Фрагонар смотрел на эпопею Ариосто сквозь призму оперной поэтики. Как уже говорилось, между «Неистовым Орландо» и лирической трагедией в XVIII веке существовала непосредственная связь. В сознании художника эти два источника накладывались друг на друга, и это делает объяснимым дух откровенной театральности, наполняющий иллюстрации Фрагонара. Особенно показательны в этом смысле сцены, представляющие Руджиеро у Альчины. В XVIII веке волшебный остров Альчины неизменно служил прообразом оперного зрелища. Не случайно, поэтому, рисунки Фрагонара, изображающие утехи Руджиеро и волшебницы во дворце (М. 30-33), переносят нас в атмосферу оперного театра. На листе «Руджиеро и Альчина присутствуют на представлении пьесы» (М. 30) Фрагонар прямо изображает часть зрительного зала и сцены; но и построение всех остальных рисунков этой группы носит чисто зрелищный характер, причем в них нетрудно узнать оперные декорации, известные нам по эскизам и старинным гравюрам. Очень часто герои Фрагонара ведут себя по законам сценической пластики: их движения размеренно-величавы, и они патетически жестикулируют. Причем театрализации подверглись и те сцены, в построении которых Фрагонар опирался на Рубенса. Это преображение тем более очевидно, что театральная патетика, по существу, совершенно несвойственна энергичному и здоровому темпераменту фламандца. Но что касается Тьеполо, его искусство само по себе сильнейшим образом театрализовано. В данном случае оба источника вдохновения Фрагонара настолько сливаются, что их трудно различить. Например, фигура Руджиеро в сцене, где его проводят в спальню (М. 33), с одинаковым успехом могла быть подсмотрена и на сцене театра, и на фреске Тьеполо «Ринальдо покидает Армиду» из виллы Вальмарана. Такое совпадение неудивительно, поскольку фрески Джованни-Баттиста на вилле Вальмарана построены по сценическим законам оперы-серна. Фрагонар не только использует, но сознательно заостряет откровенную условность оперного языка, когда героика стоит близко к той грани, за которой она превращается в пародию на самое себя, в псевдогероику.

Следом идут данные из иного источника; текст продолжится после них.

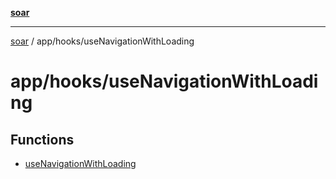 [**soar**](../../../README.md)

***

[soar](../../../modules.md) / app/hooks/useNavigationWithLoading

# app/hooks/useNavigationWithLoading

## Functions

- [useNavigationWithLoading](functions/useNavigationWithLoading.md)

Но в некоторых рисунках художник достигает подлинного драматизма в изображении чувства. Речь идет прежде всего о сюите из семи листов, которая посвящена Олимпии, оставленной вероломным Бирено на пустынном острове (М. 53-58, А. 1, 483). Ни один иллюстратор до Фрагонара не сумел использовать богатые возможности, заложенные в описании этой сцены. И дело не только в его таланте, но в тех откровениях, которые принес с собой сентиментализм. Эпизод с Олимпией дает Фрагонару повод проследить шаг за шагом постепенное развитие чувства и его неожиданные превращения. Каждый из семи рисунков запечатлевает один преходящий момент в переживаниях души, охваченной страстью. Раскрепощенное чувство открыто проявляется вовне, через пластику человеческого тела. Если изображение Олимпии в сцене, где Орландо возвращает ей Бирено (М. 51), выдержано в тоне напыщенной декламации, то рисунки, изображающие Олимпию на острове, — это живые картины страсти. Однако и в этом случае Фрагонар остается во власти театральной эстетики. Только это театральность иного рода. Ведь театр не стоял в стороне от общей эволюции искусства. В употребление входила невиданная ранее манера актерской игры. Новый тип актрисы представляла собой знаменитая Дюмениль. Ее исполнение трагических ролей было проникнуто взволнованной патетикой. Она играла инстинктом, почти безотчетно; современников поражала ее смелость в выражении естественных душевных порывов. Что касается оперы, реформа Глюка изменила ее в направлении драматизации музыки и действия, которые были призваны правдиво изображать сильные страсти. Так что некоторая экзальтированность чувств фрагонаровской Олимпии вполне в духе времени. Если обратиться также к литературным аналогиям, можно вспомнить, например, полную бурных эмоций сцену приезда Клары в дом Вольмаров из «Новой Элоизы» (часть 5, письмо VI).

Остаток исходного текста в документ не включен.